* What to do
Could you transcribe all the entries exactly, omitting the pictures?

* Entries supplied
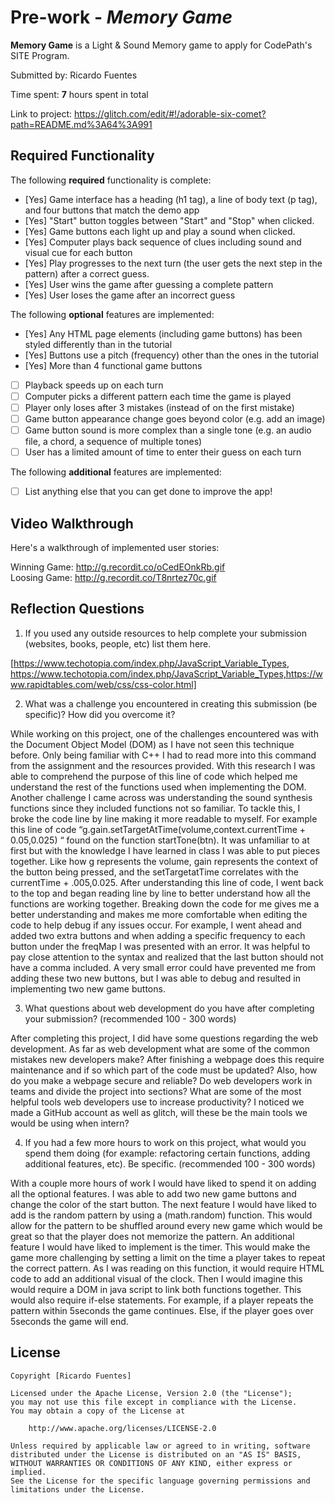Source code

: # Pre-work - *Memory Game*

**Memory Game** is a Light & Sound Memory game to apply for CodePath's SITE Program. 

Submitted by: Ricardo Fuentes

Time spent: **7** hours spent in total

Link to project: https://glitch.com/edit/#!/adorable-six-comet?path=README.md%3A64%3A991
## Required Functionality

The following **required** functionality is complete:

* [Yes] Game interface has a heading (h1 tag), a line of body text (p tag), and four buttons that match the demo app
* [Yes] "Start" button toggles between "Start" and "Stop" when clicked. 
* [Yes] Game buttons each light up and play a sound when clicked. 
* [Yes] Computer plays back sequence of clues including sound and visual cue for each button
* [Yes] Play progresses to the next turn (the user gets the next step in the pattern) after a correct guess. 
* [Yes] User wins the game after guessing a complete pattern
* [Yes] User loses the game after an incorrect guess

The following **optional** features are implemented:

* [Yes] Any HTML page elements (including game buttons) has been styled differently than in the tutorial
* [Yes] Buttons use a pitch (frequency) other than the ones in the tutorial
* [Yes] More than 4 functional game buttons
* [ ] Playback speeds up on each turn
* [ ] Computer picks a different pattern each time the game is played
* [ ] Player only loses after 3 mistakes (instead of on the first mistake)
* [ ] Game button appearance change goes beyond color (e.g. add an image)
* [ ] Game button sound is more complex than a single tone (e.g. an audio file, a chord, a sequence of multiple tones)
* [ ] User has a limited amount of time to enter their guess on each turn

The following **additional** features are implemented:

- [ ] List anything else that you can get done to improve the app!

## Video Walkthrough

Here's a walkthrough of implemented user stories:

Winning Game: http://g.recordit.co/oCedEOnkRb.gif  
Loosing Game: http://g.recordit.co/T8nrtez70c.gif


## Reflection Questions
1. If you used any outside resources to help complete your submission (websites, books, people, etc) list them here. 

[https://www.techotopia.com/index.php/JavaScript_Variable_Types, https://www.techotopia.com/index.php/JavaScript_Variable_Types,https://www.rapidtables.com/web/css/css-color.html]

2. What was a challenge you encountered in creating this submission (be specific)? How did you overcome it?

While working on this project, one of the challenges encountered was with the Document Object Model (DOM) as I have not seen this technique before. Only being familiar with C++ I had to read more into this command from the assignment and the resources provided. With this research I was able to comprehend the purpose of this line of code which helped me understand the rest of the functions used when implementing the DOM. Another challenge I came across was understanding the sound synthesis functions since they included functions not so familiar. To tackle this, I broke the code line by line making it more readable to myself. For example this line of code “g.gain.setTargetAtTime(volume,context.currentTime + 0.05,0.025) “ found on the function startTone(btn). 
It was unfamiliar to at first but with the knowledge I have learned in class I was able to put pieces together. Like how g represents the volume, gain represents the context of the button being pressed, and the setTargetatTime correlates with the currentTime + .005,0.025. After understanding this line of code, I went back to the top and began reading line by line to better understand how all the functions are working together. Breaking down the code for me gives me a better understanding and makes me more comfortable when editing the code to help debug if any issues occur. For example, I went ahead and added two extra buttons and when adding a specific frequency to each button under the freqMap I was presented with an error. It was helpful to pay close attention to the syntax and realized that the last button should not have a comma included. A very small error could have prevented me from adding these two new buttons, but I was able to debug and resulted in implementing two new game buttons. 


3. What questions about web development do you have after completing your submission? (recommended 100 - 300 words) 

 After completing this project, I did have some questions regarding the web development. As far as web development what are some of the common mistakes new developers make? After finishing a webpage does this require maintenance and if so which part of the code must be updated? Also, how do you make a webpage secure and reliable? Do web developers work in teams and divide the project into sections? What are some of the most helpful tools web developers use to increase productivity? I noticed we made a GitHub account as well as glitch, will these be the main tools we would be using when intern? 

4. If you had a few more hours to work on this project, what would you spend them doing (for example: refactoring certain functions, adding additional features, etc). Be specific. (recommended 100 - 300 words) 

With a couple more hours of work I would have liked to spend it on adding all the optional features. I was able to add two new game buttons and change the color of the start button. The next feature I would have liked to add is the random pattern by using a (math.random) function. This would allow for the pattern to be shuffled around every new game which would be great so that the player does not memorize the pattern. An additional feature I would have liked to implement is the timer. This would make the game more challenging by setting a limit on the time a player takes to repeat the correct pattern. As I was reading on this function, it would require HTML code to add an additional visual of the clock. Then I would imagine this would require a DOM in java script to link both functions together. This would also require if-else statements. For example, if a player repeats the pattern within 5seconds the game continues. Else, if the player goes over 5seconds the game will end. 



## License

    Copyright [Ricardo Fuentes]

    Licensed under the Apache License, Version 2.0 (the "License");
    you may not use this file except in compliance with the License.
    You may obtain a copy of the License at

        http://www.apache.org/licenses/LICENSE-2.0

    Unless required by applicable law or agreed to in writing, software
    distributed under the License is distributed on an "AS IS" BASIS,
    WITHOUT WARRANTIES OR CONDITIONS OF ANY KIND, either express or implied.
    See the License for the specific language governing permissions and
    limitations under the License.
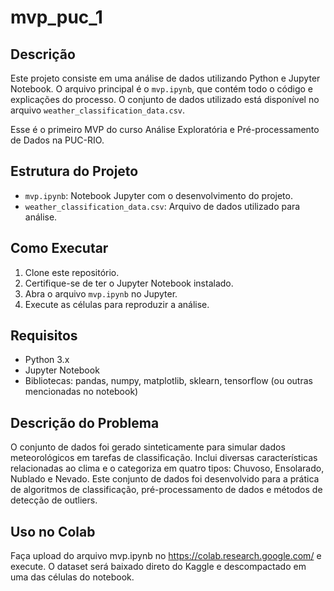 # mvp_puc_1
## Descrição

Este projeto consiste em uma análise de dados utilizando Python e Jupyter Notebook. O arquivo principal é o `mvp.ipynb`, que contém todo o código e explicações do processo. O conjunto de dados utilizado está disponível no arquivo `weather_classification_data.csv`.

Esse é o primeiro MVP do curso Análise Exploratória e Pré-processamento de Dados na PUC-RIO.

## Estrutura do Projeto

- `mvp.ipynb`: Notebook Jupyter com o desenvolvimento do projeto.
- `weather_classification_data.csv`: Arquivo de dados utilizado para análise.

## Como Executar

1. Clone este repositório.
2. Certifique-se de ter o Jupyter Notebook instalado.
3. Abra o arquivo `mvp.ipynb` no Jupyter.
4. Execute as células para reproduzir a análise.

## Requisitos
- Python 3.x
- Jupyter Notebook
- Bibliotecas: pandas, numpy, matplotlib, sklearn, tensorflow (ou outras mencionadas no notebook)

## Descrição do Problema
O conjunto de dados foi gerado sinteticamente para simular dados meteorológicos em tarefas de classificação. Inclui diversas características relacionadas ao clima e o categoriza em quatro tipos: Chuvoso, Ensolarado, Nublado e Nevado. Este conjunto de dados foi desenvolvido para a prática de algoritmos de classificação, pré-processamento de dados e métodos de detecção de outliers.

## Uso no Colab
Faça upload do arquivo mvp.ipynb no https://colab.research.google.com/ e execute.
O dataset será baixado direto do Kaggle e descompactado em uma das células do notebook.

* Written response
Source code

: # Pre-work - *Memory Game*

**Memory Game** is a Light & Sound Memory game to apply for CodePath's SITE Program. 

Submitted by: Ricardo Fuentes

Time spent: **7** hours spent in total

Link to project: https://glitch.com/edit/#!/adorable-six-comet?path=README.md%3A64%3A991
## Required Functionality

The following **required** functionality is complete:

* [Yes] Game interface has a heading (h1 tag), a line of body text (p tag), and four buttons that match the demo app
* [Yes] "Start" button toggles between "Start" and "Stop" when clicked. 
* [Yes] Game buttons each light up and play a sound when clicked. 
* [Yes] Computer plays back sequence of clues including sound and visual cue for each button
* [Yes] Play progresses to the next turn (the user gets the next step in the pattern) after a correct guess. 
* [Yes] User wins the game after guessing a complete pattern
* [Yes] User loses the game after an incorrect guess

The following **optional** features are implemented:

* [Yes] Any HTML page elements (including game buttons) has been styled differently than in the tutorial
* [Yes] Buttons use a pitch (frequency) other than the ones in the tutorial
* [Yes] More than 4 functional game buttons
* [ ] Playback speeds up on each turn
* [ ] Computer picks a different pattern each time the game is played
* [ ] Player only loses after 3 mistakes (instead of on the first mistake)
* [ ] Game button appearance change goes beyond color (e.g. add an image)
* [ ] Game button sound is more complex than a single tone (e.g. an audio file, a chord, a sequence of multiple tones)
* [ ] User has a limited amount of time to enter their guess on each turn

The following **additional** features are implemented:

- [ ] List anything else that you can get done to improve the app!

## Video Walkthrough

Here's a walkthrough of implemented user stories:

Winning Game: http://g.recordit.co/oCedEOnkRb.gif  
Loosing Game: http://g.recordit.co/T8nrtez70c.gif


## Reflection Questions
1. If you used any outside resources to help complete your submission (websites, books, people, etc) list them here. 

[https://www.techotopia.com/index.php/JavaScript_Variable_Types, https://www.techotopia.com/index.php/JavaScript_Variable_Types,https://www.rapidtables.com/web/css/css-color.html]

2. What was a challenge you encountered in creating this submission (be specific)? How did you overcome it?

While working on this project, one of the challenges encountered was with the Document Object Model (DOM) as I have not seen this technique before. Only being familiar with C++ I had to read more into this command from the assignment and the resources provided. With this research I was able to comprehend the purpose of this line of code which helped me understand the rest of the functions used when implementing the DOM. Another challenge I came across was understanding the sound synthesis functions since they included functions not so familiar. To tackle this, I broke the code line by line making it more readable to myself. For example this line of code “g.gain.setTargetAtTime(volume,context.currentTime + 0.05,0.025) “ found on the function startTone(btn). 
It was unfamiliar to at first but with the knowledge I have learned in class I was able to put pieces together. Like how g represents the volume, gain represents the context of the button being pressed, and the setTargetatTime correlates with the currentTime + .005,0.025. After understanding this line of code, I went back to the top and began reading line by line to better understand how all the functions are working together. Breaking down the code for me gives me a better understanding and makes me more comfortable when editing the code to help debug if any issues occur. For example, I went ahead and added two extra buttons and when adding a specific frequency to each button under the freqMap I was presented with an error. It was helpful to pay close attention to the syntax and realized that the last button should not have a comma included. A very small error could have prevented me from adding these two new buttons, but I was able to debug and resulted in implementing two new game buttons. 


3. What questions about web development do you have after completing your submission? (recommended 100 - 300 words) 

 After completing this project, I did have some questions regarding the web development. As far as web development what are some of the common mistakes new developers make? After finishing a webpage does this require maintenance and if so which part of the code must be updated? Also, how do you make a webpage secure and reliable? Do web developers work in teams and divide the project into sections? What are some of the most helpful tools web developers use to increase productivity? I noticed we made a GitHub account as well as glitch, will these be the main tools we would be using when intern? 

4. If you had a few more hours to work on this project, what would you spend them doing (for example: refactoring certain functions, adding additional features, etc). Be specific. (recommended 100 - 300 words) 

With a couple more hours of work I would have liked to spend it on adding all the optional features. I was able to add two new game buttons and change the color of the start button. The next feature I would have liked to add is the random pattern by using a (math.random) function. This would allow for the pattern to be shuffled around every new game which would be great so that the player does not memorize the pattern. An additional feature I would have liked to implement is the timer. This would make the game more challenging by setting a limit on the time a player takes to repeat the correct pattern. As I was reading on this function, it would require HTML code to add an additional visual of the clock. Then I would imagine this would require a DOM in java script to link both functions together. This would also require if-else statements. For example, if a player repeats the pattern within 5seconds the game continues. Else, if the player goes over 5seconds the game will end. 



## License

    Copyright [Ricardo Fuentes]

    Licensed under the Apache License, Version 2.0 (the "License");
    you may not use this file except in compliance with the License.
    You may obtain a copy of the License at

        http://www.apache.org/licenses/LICENSE-2.0

    Unless required by applicable law or agreed to in writing, software
    distributed under the License is distributed on an "AS IS" BASIS,
    WITHOUT WARRANTIES OR CONDITIONS OF ANY KIND, either express or implied.
    See the License for the specific language governing permissions and
    limitations under the License.
 # mvp_puc_1
## Descrição

Este projeto consiste em uma análise de dados utilizando Python e Jupyter Notebook. O arquivo principal é o `mvp.ipynb`, que contém todo o código e explicações do processo. O conjunto de dados utilizado está disponível no arquivo `weather_classification_data.csv`.

Esse é o primeiro MVP do curso Análise Exploratória e Pré-processamento de Dados na PUC-RIO.

## Estrutura do Projeto

- `mvp.ipynb`: Notebook Jupyter com o desenvolvimento do projeto.
- `weather_classification_data.csv`: Arquivo de dados utilizado para análise.

## Como Executar

1. Clone este repositório.
2. Certifique-se de ter o Jupyter Notebook instalado.
3. Abra o arquivo `mvp.ipynb` no Jupyter.
4. Execute as células para reproduzir a análise.

## Requisitos
- Python 3.x
- Jupyter Notebook
- Bibliotecas: pandas, numpy, matplotlib, sklearn, tensorflow (ou outras mencionadas no notebook)

## Descrição do Problema
O conjunto de dados foi gerado sinteticamente para simular dados meteorológicos em tarefas de classificação. Inclui diversas características relacionadas ao clima e o categoriza em quatro tipos: Chuvoso, Ensolarado, Nublado e Nevado. Este conjunto de dados foi desenvolvido para a prática de algoritmos de classificação, pré-processamento de dados e métodos de detecção de outliers.

## Uso no Colab
Faça upload do arquivo mvp.ipynb no https://colab.research.google.com/ e execute.
O dataset será baixado direto do Kaggle e descompactado em uma das células do notebook.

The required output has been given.